◆ Aim of the exercise:
The result should be a faithful copy of every entry below, with the pictures left out.

◆ Information shown:
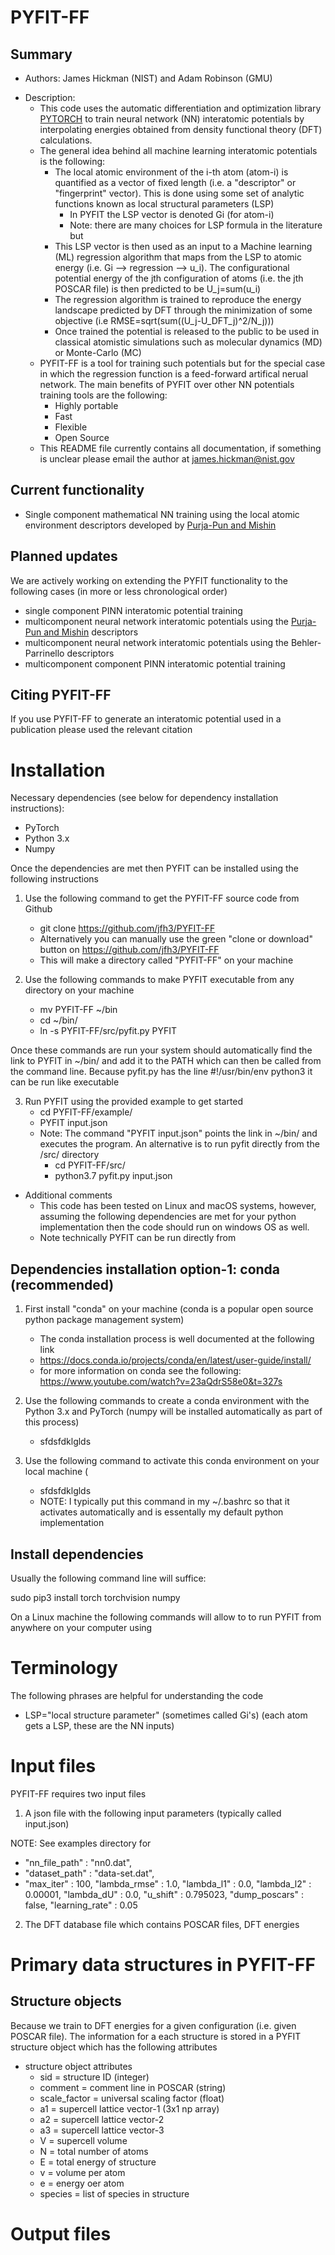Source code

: # PYFIT-FF 

## Summary 

- Authors: James Hickman (NIST) and Adam Robinson (GMU) 

+ Description: 
	- This code uses the automatic differentiation and optimization library [PYTORCH](https://pytorch.org/) to train neural network (NN) interatomic potentials by interpolating energies obtained from density functional theory (DFT) calculations. 
	- The general idea behind all machine learning interatomic potentials is the following:
		* The local atomic environment of the i-th atom (atom-i) is quantified as a vector of fixed length (i.e. a "descriptor" or "fingerprint" vector). This is done using some set of analytic functions known as local structural parameters (LSP)
			* In PYFIT the LSP vector is denoted Gi (for atom-i)
			* Note: there are many choices for LSP formula in the literature but 
		* This LSP vector is then used as an input to a Machine learning (ML) regression algorithm that maps from the LSP to atomic energy (i.e. Gi --> regression --> u_i). The configurational potential energy of the jth configuration of atoms (i.e. the jth POSCAR file) is then predicted to be U_j=sum(u_i)
		* The regression algorithm is trained to reproduce the energy landscape predicted by DFT through the minimization of some objective (i.e RMSE=sqrt(sum((U_j-U_DFT_j)^2/N_j)))
		* Once trained the potential is released to the public to be used in classical atomistic simulations such as molecular dynamics (MD) or Monte-Carlo (MC)
	- PYFIT-FF is a tool for training such potentials but for the special case in which the regression function is a feed-forward artifical nerual network. The main benefits of PYFIT over other NN potentials training tools are the following: 
		* Highly portable 
		* Fast 
		* Flexible
		* Open Source
	- This README file currently contains all documentation, if something is unclear please email the author at james.hickman@nist.gov 

## Current functionality

+ Single component mathematical NN training using the local atomic environment descriptors developed by [Purja-Pun and Mishin](https://www.nature.com/articles/s41467-019-10343-5) 

## Planned updates

We are actively working on extending the PYFIT functionality to the following cases (in more or less chronological order) 

+ single component PINN interatomic potential training
+ multicomponent neural network interatomic potentials using the [Purja-Pun and Mishin](https://www.nature.com/articles/s41467-019-10343-5) descriptors 
+ multicomponent neural network interatomic potentials using the Behler-Parrinello descriptors
+ multicomponent component PINN interatomic potential training

## Citing PYFIT-FF 

If you use PYFIT-FF to generate an interatomic potential used in a publication please used the relevant citation
	

# Installation

Necessary dependencies (see below for dependency installation instructions):  

- PyTorch
- Python 3.x
- Numpy

Once the dependencies are met then PYFIT can be installed using the following instructions 

1) Use the following command to get the PYFIT-FF source code from Github
 	- git clone https://github.com/jfh3/PYFIT-FF
	- Alternatively you can  manually use the green "clone or download" button on https://github.com/jfh3/PYFIT-FF
 	- This will make a directory called "PYFIT-FF" on your machine 

2) Use the following commands to make PYFIT executable from any directory on your machine  
 	- mv PYFIT-FF ~/bin
	- cd ~/bin/
	- ln -s PYFIT-FF/src/pyfit.py  PYFIT 

Once these commands are run your system should automatically find the link to PYFIT in ~/bin/ and add it to the PATH which can then be called from the command line. Because pyfit.py has the line #!/usr/bin/env python3 it can be run like executable 

3) Run PYFIT using the provided example to get started 
	- cd PYFIT-FF/example/
	- PYFIT input.json 
	- Note: The command "PYFIT input.json" points the link in ~/bin/ and executes the program. An alternative is to run pyfit directly from the /src/ directory 
		* cd PYFIT-FF/src/
		* python3.7 pyfit.py input.json 

+ Additional comments 
	- This code has been tested on Linux and macOS systems, however, assuming the following dependencies are met for your python implementation then the code should run on windows OS as well.
	- Note technically PYFIT can be run directly from

## Dependencies installation option-1: conda (recommended)  

1) First install "conda" on your machine (conda is a popular open source python package management system)
 	- The conda installation process is well documented at the following link 
 	- https://docs.conda.io/projects/conda/en/latest/user-guide/install/
	- for more information on conda see the following: https://www.youtube.com/watch?v=23aQdrS58e0&t=327s
2) Use the following commands to create a conda environment with the Python 3.x and PyTorch (numpy will be installed automatically as part of this process) 
	- sfdsfdklglds

3) Use the following command to activate this conda environment on your local machine (
	- sfdsfdklglds
	- NOTE: I typically put this command in my ~/.bashrc so that it activates automatically and is essentally my default python implementation


## Install dependencies 



Usually the following command line will suffice:

sudo pip3 install torch torchvision numpy

On a Linux machine the following commands will allow to to run PYFIT from anywhere on your computer using 




# Terminology 
The following phrases are helpful for understanding the code 
+ LSP="local structure parameter" (sometimes called Gi's) (each atom gets a LSP, these are the NN inputs)

# Input files
PYFIT-FF requires two input files 

1) A json file with the following input parameters (typically called input.json)

NOTE: See examples directory for 

+ "nn_file_path"			:	"nn0.dat",
+ "dataset_path"			:	"data-set.dat",
+ "max_iter"			:	100,
"lambda_rmse"			:	1.0,
"lambda_l1"			:	0.0,
"lambda_l2"			:	0.00001,
"lambda_dU"			:	0.0,
"u_shift"			:	0.795023,
"dump_poscars"			:	false,
"learning_rate"			:	0.05


2) The DFT database file which contains POSCAR files, DFT energies


# Primary data structures in PYFIT-FF

## Structure objects 

Because we train to DFT energies for a given configuration (i.e. given POSCAR file). The information for a each structure is stored in a PYFIT structure object which has the following attributes  

+ structure object attributes 
	- sid			= structure ID (integer)
	- comment		= comment line in POSCAR (string)
	- scale_factor	= universal scaling factor  (float) 
	- a1			= supercell lattice vector-1 (3x1 np array)
	- a2			= supercell lattice vector-2
	- a3			= supercell lattice vector-3
	- V				= supercell volume 
	- N      		= total number of atoms 
	- E				= total energy of structure 
	- v				= volume per atom
	- e				= energy oer atom
	- species		= list of species in structure



# Output files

◆ Solution to this problem:
Source code

: # PYFIT-FF 

## Summary 

- Authors: James Hickman (NIST) and Adam Robinson (GMU) 

+ Description: 
	- This code uses the automatic differentiation and optimization library [PYTORCH](https://pytorch.org/) to train neural network (NN) interatomic potentials by interpolating energies obtained from density functional theory (DFT) calculations. 
	- The general idea behind all machine learning interatomic potentials is the following:
		* The local atomic environment of the i-th atom (atom-i) is quantified as a vector of fixed length (i.e. a "descriptor" or "fingerprint" vector). This is done using some set of analytic functions known as local structural parameters (LSP)
			* In PYFIT the LSP vector is denoted Gi (for atom-i)
			* Note: there are many choices for LSP formula in the literature but 
		* This LSP vector is then used as an input to a Machine learning (ML) regression algorithm that maps from the LSP to atomic energy (i.e. Gi --> regression --> u_i). The configurational potential energy of the jth configuration of atoms (i.e. the jth POSCAR file) is then predicted to be U_j=sum(u_i)
		* The regression algorithm is trained to reproduce the energy landscape predicted by DFT through the minimization of some objective (i.e RMSE=sqrt(sum((U_j-U_DFT_j)^2/N_j)))
		* Once trained the potential is released to the public to be used in classical atomistic simulations such as molecular dynamics (MD) or Monte-Carlo (MC)
	- PYFIT-FF is a tool for training such potentials but for the special case in which the regression function is a feed-forward artifical nerual network. The main benefits of PYFIT over other NN potentials training tools are the following: 
		* Highly portable 
		* Fast 
		* Flexible
		* Open Source
	- This README file currently contains all documentation, if something is unclear please email the author at james.hickman@nist.gov 

## Current functionality

+ Single component mathematical NN training using the local atomic environment descriptors developed by [Purja-Pun and Mishin](https://www.nature.com/articles/s41467-019-10343-5) 

## Planned updates

We are actively working on extending the PYFIT functionality to the following cases (in more or less chronological order) 

+ single component PINN interatomic potential training
+ multicomponent neural network interatomic potentials using the [Purja-Pun and Mishin](https://www.nature.com/articles/s41467-019-10343-5) descriptors 
+ multicomponent neural network interatomic potentials using the Behler-Parrinello descriptors
+ multicomponent component PINN interatomic potential training

## Citing PYFIT-FF 

If you use PYFIT-FF to generate an interatomic potential used in a publication please used the relevant citation
	

# Installation

Necessary dependencies (see below for dependency installation instructions):  

- PyTorch
- Python 3.x
- Numpy

Once the dependencies are met then PYFIT can be installed using the following instructions 

1) Use the following command to get the PYFIT-FF source code from Github
 	- git clone https://github.com/jfh3/PYFIT-FF
	- Alternatively you can  manually use the green "clone or download" button on https://github.com/jfh3/PYFIT-FF
 	- This will make a directory called "PYFIT-FF" on your machine 

2) Use the following commands to make PYFIT executable from any directory on your machine  
 	- mv PYFIT-FF ~/bin
	- cd ~/bin/
	- ln -s PYFIT-FF/src/pyfit.py  PYFIT 

Once these commands are run your system should automatically find the link to PYFIT in ~/bin/ and add it to the PATH which can then be called from the command line. Because pyfit.py has the line #!/usr/bin/env python3 it can be run like executable 

3) Run PYFIT using the provided example to get started 
	- cd PYFIT-FF/example/
	- PYFIT input.json 
	- Note: The command "PYFIT input.json" points the link in ~/bin/ and executes the program. An alternative is to run pyfit directly from the /src/ directory 
		* cd PYFIT-FF/src/
		* python3.7 pyfit.py input.json 

+ Additional comments 
	- This code has been tested on Linux and macOS systems, however, assuming the following dependencies are met for your python implementation then the code should run on windows OS as well.
	- Note technically PYFIT can be run directly from

## Dependencies installation option-1: conda (recommended)  

1) First install "conda" on your machine (conda is a popular open source python package management system)
 	- The conda installation process is well documented at the following link 
 	- https://docs.conda.io/projects/conda/en/latest/user-guide/install/
	- for more information on conda see the following: https://www.youtube.com/watch?v=23aQdrS58e0&t=327s
2) Use the following commands to create a conda environment with the Python 3.x and PyTorch (numpy will be installed automatically as part of this process) 
	- sfdsfdklglds

3) Use the following command to activate this conda environment on your local machine (
	- sfdsfdklglds
	- NOTE: I typically put this command in my ~/.bashrc so that it activates automatically and is essentally my default python implementation


## Install dependencies 



Usually the following command line will suffice:

sudo pip3 install torch torchvision numpy

On a Linux machine the following commands will allow to to run PYFIT from anywhere on your computer using 




# Terminology 
The following phrases are helpful for understanding the code 
+ LSP="local structure parameter" (sometimes called Gi's) (each atom gets a LSP, these are the NN inputs)

# Input files
PYFIT-FF requires two input files 

1) A json file with the following input parameters (typically called input.json)

NOTE: See examples directory for 

+ "nn_file_path"			:	"nn0.dat",
+ "dataset_path"			:	"data-set.dat",
+ "max_iter"			:	100,
"lambda_rmse"			:	1.0,
"lambda_l1"			:	0.0,
"lambda_l2"			:	0.00001,
"lambda_dU"			:	0.0,
"u_shift"			:	0.795023,
"dump_poscars"			:	false,
"learning_rate"			:	0.05


2) The DFT database file which contains POSCAR files, DFT energies


# Primary data structures in PYFIT-FF

## Structure objects 

Because we train to DFT energies for a given configuration (i.e. given POSCAR file). The information for a each structure is stored in a PYFIT structure object which has the following attributes  

+ structure object attributes 
	- sid			= structure ID (integer)
	- comment		= comment line in POSCAR (string)
	- scale_factor	= universal scaling factor  (float) 
	- a1			= supercell lattice vector-1 (3x1 np array)
	- a2			= supercell lattice vector-2
	- a3			= supercell lattice vector-3
	- V				= supercell volume 
	- N      		= total number of atoms 
	- E				= total energy of structure 
	- v				= volume per atom
	- e				= energy oer atom
	- species		= list of species in structure



# Output files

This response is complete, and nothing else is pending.